The Athens Anti-Discrimination Movement’s mission statement says that the group “advocates for racial and social justice. Equity for all! We aim to combat discrimination and empower citizens through education and activism. Our organization will peacefully protest prejudice and biased beliefs.” The AADM has become a highly visible force in local politics through the use of tactics ranging from street marches to speaking at City Hall meetings to educational forums at the Athens library. The organization’s website is aadmovement.org.
Athens Pride’s website says that it “exists to promote community fellowship and support around lesbian, gay, bisexual, transgender and queer issues in the greater Athens, GA area.” The organization will have its 2019 Athens Pride Street Festival beginning at 2 p.m. on Sept. 29 on Washington Street between Pulaski and Lumpkin streets in downtown Athens. Their festival in the fall can be enjoyed by all. For more information, go to athenspride.com.

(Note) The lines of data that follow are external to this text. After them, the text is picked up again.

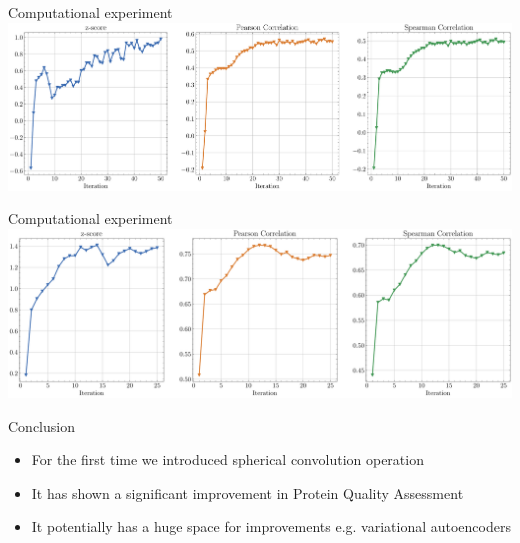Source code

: \documentclass{beamer}
\begin{document}
\begin{frame}{Computational experiment}
    \includegraphics[width=1.0\textwidth]{img/z_score_casp12.pdf}
\end{frame}
\begin{frame}{Computational experiment}
    \includegraphics[width=1.0\textwidth]{img/z_score_casp12_sh.pdf}
\end{frame}
\begin{frame}{Conclusion}
        \begin{itemize}
            \item For the first time we introduced spherical convolution operation
            \item It has shown a significant improvement in Protein Quality Assessment
            \item It potentially has a huge space for improvements e.g. variational autoencoders
        \end{itemize}
\end{frame}
\end{document}
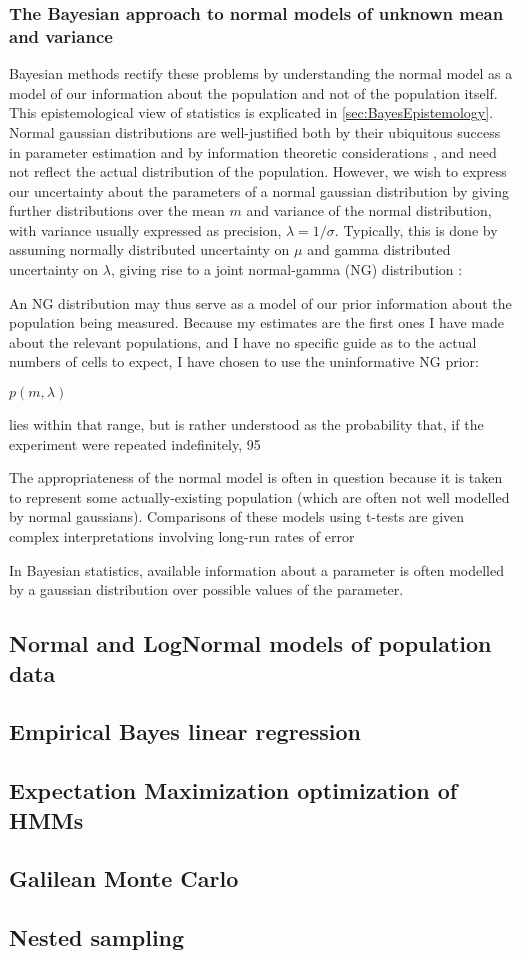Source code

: \subsubsection{The Bayesian approach to normal models of unknown mean and variance}
Bayesian methods rectify these problems by understanding the normal model as a model of our information about the population and not of the population itself. This epistemological view of statistics is explicated in \autoref{sec:BayesEpistemology}. Normal gaussian distributions are well-justified both by their ubiquitous success in parameter estimation and by information theoretic considerations \cite{Jaynes2003}, and need not reflect the actual distribution of the population. However, we wish to express our uncertainty about the parameters of a normal gaussian distribution by giving further distributions over the mean $m$ and variance of the normal distribution, with variance usually expressed as precision, $\lambda = 1/\sigma$. Typically, this is done by  assuming normally distributed uncertainty on $\mu$ and gamma distributed uncertainty on $\lambda$, giving rise to a joint normal-gamma (NG) distribution \cite{Bernardo2000}:

An NG distribution may thus serve as a model of our prior information about the population being measured. Because my estimates are the first ones I have made about the relevant populations, and I have no specific guide as to the actual numbers of cells to expect, I have chosen to use the uninformative NG prior:

$p(m,\lambda)$

lies within that range, but is rather understood as the probability that, if the experiment were repeated indefinitely, 95

The appropriateness of the normal model is often in question because it is taken to represent some actually-existing population (which are often not well modelled by normal gaussians). Comparisons of these models using t-tests are given complex interpretations involving long-run rates of error

In Bayesian statistics, available information about a parameter is often modelled by a gaussian distribution over possible values of the parameter. 
\subsection{Normal and LogNormal models of population data}
\label{ssec:NormalModels}

\subsection{Empirical Bayes linear regression}
\label{ssec:EmpiricalBayes}

\subsection{Expectation Maximization optimization of HMMs}
\label{ssec:EM}

\subsection{Galilean Monte Carlo}
\label{ssec:GMC}

\subsection{Nested sampling}
\label{ssec:nested}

Photo Credit: Austin Steele/file
The Athens Human Rights Festival is a springtime political and cultural tradition on College Square across from the UGA Arch. For more than 40 years, the Athens Human Rights Festival has followed its mission statement of being “an all-volunteer, nonprofit, grassroots organization dedicated to providing a public forum for free speech, the exchange of information, street theater, children’s activities and music promoting equality and justice, peace and goodwill.” The annual festival is a free and colorful event that is enjoyed by both UGA students and Athens townspeople. Its website is athenshumanrightsfest.org.

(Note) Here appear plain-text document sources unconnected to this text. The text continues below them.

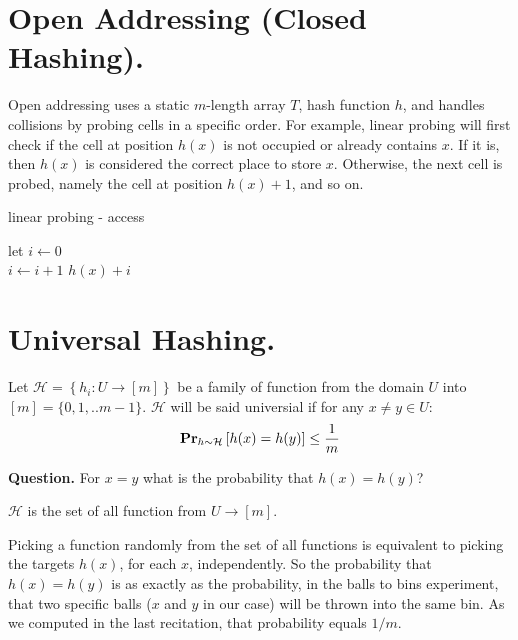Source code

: \section{ Open Addressing (Closed Hashing).}
Open addressing uses a static $m$-length array $T$, hash function $h$, and handles collisions by probing cells in a specific order. For example, linear probing will first check if the cell at position $h(x)$ is not occupied or already contains $x$. If it is, then $h(x)$ is considered the correct place to store $x$. Otherwise, the next cell is probed, namely the cell at position $h(x)+1$, and so on.
  \begin{algorithm}
  \caption{linear probing - access}
  let $i \leftarrow 0 $ \\ 
   {
    $i \leftarrow i +1 $
  }
  \Return $h(x) + i$
  \end{algorithm}

\section{ Universal Hashing. } 



\begin{definition}
  Let $\mathcal{H} = \left\{ h_{i} : U \rightarrow [m] \right\}$ be a  family of function from the domain $U$ into $[m] = \{0, 1, .. m-1\} $. $\mathcal{H}$ will be said universial if for any $x\neq y \in U$: \begin{equation*}
    \begin{split}
      \prbm{h(x) = h(y)}{h \sim \mathcal{H}} \le \frac{1}{m}
    \end{split}
  \end{equation*}
\end{definition}
\textbf{Question.} For $x = y$ what is the probability that $h(x) = h(y)$? 

\begin{example}
  $\mathcal{H}$ is the set of all function from $U \rightarrow [m]$.

  Picking a function randomly from the set of all functions is equivalent to picking the targets $h(x)$, for each $x$, independently. So the probability that $h(x) = h(y)$ is as exactly as the probability, in the balls to bins experiment, that two specific balls ($x$ and $y$ in our case) will be thrown into the same bin. As we computed in the last recitation, that probability equals $1/m$.
\end{example}


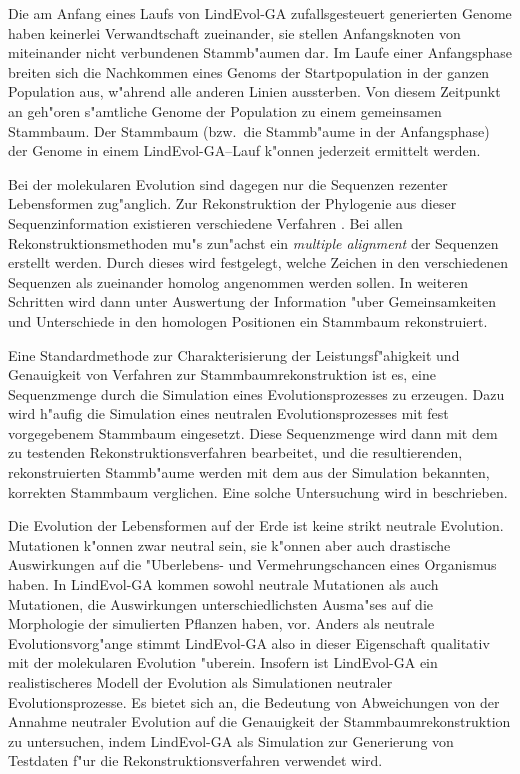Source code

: Die am Anfang eines Laufs von LindEvol-GA zufallsgesteuert generierten Genome haben keinerlei Verwandtschaft zueinander,
sie stellen Anfangsknoten von miteinander nicht verbundenen Stammb"aumen dar. Im Laufe einer Anfangsphase breiten sich
die Nachkommen eines Genoms der Startpopulation in der ganzen Population aus, w"ahrend alle anderen Linien aussterben.
Von diesem Zeitpunkt an geh"oren s"amtliche Genome der Population zu einem gemeinsamen Stammbaum. Der Stammbaum 
(bzw.\ die Stammb"aume in der Anfangsphase) der Genome in einem LindEvol-GA--Lauf k"onnen jederzeit ermittelt werden.

Bei der molekularen Evolution sind dagegen nur die Sequenzen rezenter Lebensformen zug"anglich. Zur Rekonstruktion der
Phylogenie aus dieser Sequenzinformation existieren verschiedene Verfahren \cite{Felsenstein88}.
Bei allen Rekonstruktionsmethoden mu"s zun"achst ein \textsl{multiple alignment} \cite{GCG} der Sequenzen erstellt
werden. Durch dieses wird festgelegt, welche Zeichen in den verschiedenen Sequenzen als zueinander homolog
angenommen werden sollen. In weiteren Schritten wird dann unter Auswertung der Information "uber Gemeinsamkeiten und
Unterschiede in den homologen Positionen ein Stammbaum rekonstruiert.

Eine Standardmethode zur Charakterisierung der Leistungsf"ahigkeit und
Genauigkeit von Verfahren zur Stammbaumrekonstruktion ist es, eine Sequenzmenge durch die Simulation eines Evolutionsprozesses
zu erzeugen. Dazu wird h"aufig die Simulation eines neutralen Evolutionsprozesses mit fest vorgegebenem Stammbaum
eingesetzt. Diese Sequenzmenge wird dann mit dem zu testenden Rekonstruktionsverfahren bearbeitet, und die resultierenden,
rekonstruierten Stammb"aume werden mit dem aus der Simulation bekannten, korrekten Stammbaum verglichen. Eine solche
Untersuchung wird in \cite{KuhnerFelsenstein} beschrieben.

Die Evolution der Lebensformen auf der Erde ist keine strikt neutrale Evolution. Mutationen k"onnen zwar neutral sein,
sie k"onnen aber auch drastische Auswirkungen auf die "Uberlebens- und Vermehrungschancen eines Organismus haben.
In LindEvol-GA kommen sowohl neutrale Mutationen als auch Mutationen, die Auswirkungen unterschiedlichsten Ausma"ses
auf die Morphologie der simulierten Pflanzen haben, vor. Anders als neutrale Evolutionsvorg"ange stimmt LindEvol-GA also
in dieser Eigenschaft qualitativ mit der molekularen Evolution "uberein. Insofern ist LindEvol-GA ein realistischeres
Modell der Evolution als Simulationen neutraler Evolutionsprozesse. Es bietet sich an, die Bedeutung von Abweichungen
von der Annahme neutraler Evolution auf die Genauigkeit der Stammbaumrekonstruktion zu untersuchen, indem LindEvol-GA
als Simulation zur Generierung von Testdaten f"ur die Rekonstruktionsverfahren verwendet wird.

Students were important forces for change during protest movements that swept this nation’s universities during the Great Depression of the 1930s and during the turbulent times of the 1960s. Campus protests and street marches in Athens and across America during the ’60s were led by groups like the Students for a Democratic Society (SDS), the Student Non-Violent Coordinating Committee (SNCC) and the regionally-based Southern Student Organizing Committee (SSOC), which had a button showing a black-and-white handshake superimposed over the Confederate flag, symbolizing unity in the struggle against racism in the South. The hands in the design belonged to white SSOC activist Archie Allen and black SNCC chairman and now-Congressman John Lewis. Such a logo might raise eyebrows and hackles in 2019, but SSOC buttons from the ’60s are much coveted by collectors of political items today.

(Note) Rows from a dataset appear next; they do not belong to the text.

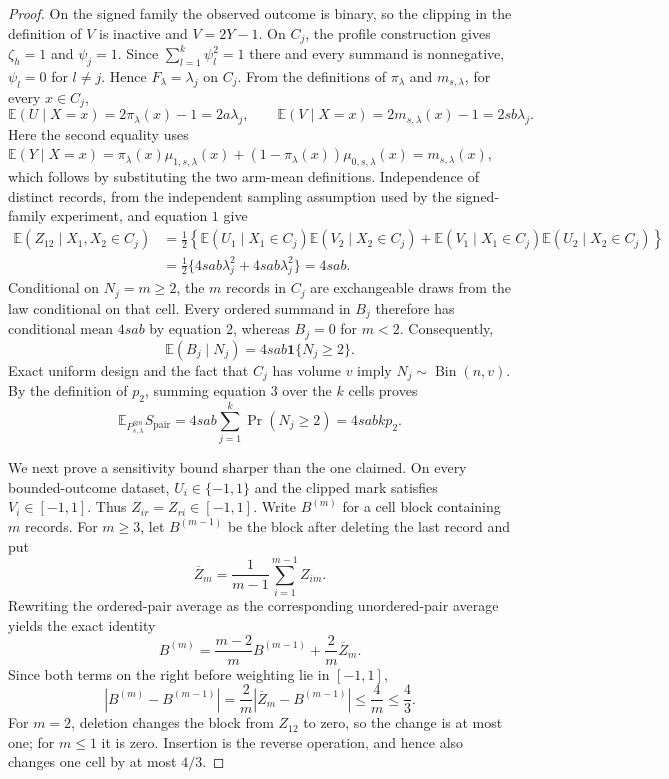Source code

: \documentclass{article}
\begin{document}
\begin{proof}
On the signed family the observed outcome is binary, so the clipping in the definition of \(V\) is inactive and \(V=2Y-1\).  On \(C_j\), the profile construction gives \(\zeta_h=1\) and \(\psi_j=1\).  Since \(\sum_{l=1}^k\psi_l^2=1\) there and every summand is nonnegative, \(\psi_l=0\) for \(l\ne j\).  Hence \(F_\lambda=\lambda_j\) on \(C_j\).  From the definitions of \(\pi_\lambda\) and \(m_{s,\lambda}\), for every \(x\in C_j\),
\[
 \mathbb E(U\mid X=x)=2\pi_\lambda(x)-1=2a\lambda_j,
 \qquad
 \mathbb E(V\mid X=x)=2m_{s,\lambda}(x)-1=2sb\lambda_j. \tag{1}
\]
Here the second equality uses
\(\mathbb E(Y\mid X=x)=\pi_\lambda(x)\mu_{1,s,\lambda}(x)+(1-\pi_\lambda(x))\mu_{0,s,\lambda}(x)=m_{s,\lambda}(x)\), which follows by substituting the two arm-mean definitions.  Independence of distinct records, from the independent sampling assumption used by the signed-family experiment, and equation \(1\) give
\[
 \begin{aligned}
 \mathbb E(Z_{12}\mid X_1,X_2\in C_j)
 &=\frac12\left\{
       \mathbb E(U_1\mid X_1\in C_j)\mathbb E(V_2\mid X_2\in C_j)
      +\mathbb E(V_1\mid X_1\in C_j)\mathbb E(U_2\mid X_2\in C_j)
     \right\}\\
 &=\frac12\{4sab\lambda_j^2+4sab\lambda_j^2\}=4sab. \tag{2}
 \end{aligned}
\]
Conditional on \(N_j=m\ge2\), the \(m\) records in \(C_j\) are exchangeable draws from the law conditional on that cell.  Every ordered summand in \(B_j\) therefore has conditional mean \(4sab\) by equation \(2\), whereas \(B_j=0\) for \(m<2\).  Consequently,
\[
 \mathbb E(B_j\mid N_j)=4sab\mathbf 1\{N_j\ge2\}. \tag{3}
\]
Exact uniform design and the fact that \(C_j\) has volume \(v\) imply \(N_j\sim\operatorname{Bin}(n,v)\).  By the definition of \(p_2\), summing equation \(3\) over the \(k\) cells proves
\[
 \mathbb E_{P_{s,\lambda}^{\otimes n}}S_{\mathrm{pair}}
 =4sab\sum_{j=1}^k\Pr(N_j\ge2)=4sabkp_2. \tag{4}
\]

We next prove a sensitivity bound sharper than the one claimed.  On every bounded-outcome dataset, \(U_i\in\{-1,1\}\) and the clipped mark satisfies \(V_i\in[-1,1]\).  Thus \(Z_{ir}=Z_{ri}\in[-1,1]\).  Write \(B^{(m)}\) for a cell block containing \(m\) records.  For \(m\ge3\), let \(B^{(m-1)}\) be the block after deleting the last record and put
\[
 \overline Z_m=\frac1{m-1}\sum_{i=1}^{m-1}Z_{im}.
\]
Rewriting the ordered-pair average as the corresponding unordered-pair average yields the exact identity
\[
 B^{(m)}=\frac{m-2}{m}B^{(m-1)}+\frac2m\overline Z_m.
\]
Since both terms on the right before weighting lie in \([-1,1]\),
\[
 |B^{(m)}-B^{(m-1)}|
 =\frac2m|\overline Z_m-B^{(m-1)}|
 \le\frac4m\le\frac43. \tag{5}
\]
For \(m=2\), deletion changes the block from \(Z_{12}\) to zero, so the change is at most one; for \(m\le1\) it is zero.  Insertion is the reverse operation, and hence also changes one cell by at most \(4/3\).


\end{proof}
\end{document}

To see photographs that I have taken of past student activist actions at UGA, view the “Antiwar Athens,” “Labor Day Rally,” “Occupy Athens” and “Human Rights Festival” photo pages of my website, edtant.com. As students return to campus again this year with a national election on the horizon, it is more important than ever for young people to march in the streets and to the voting booths. Holocaust survivor and human rights activist Elie Wiesel was right when he said, “There may be times when we are powerless to prevent injustice, but there must never be a time when we fail to protest.”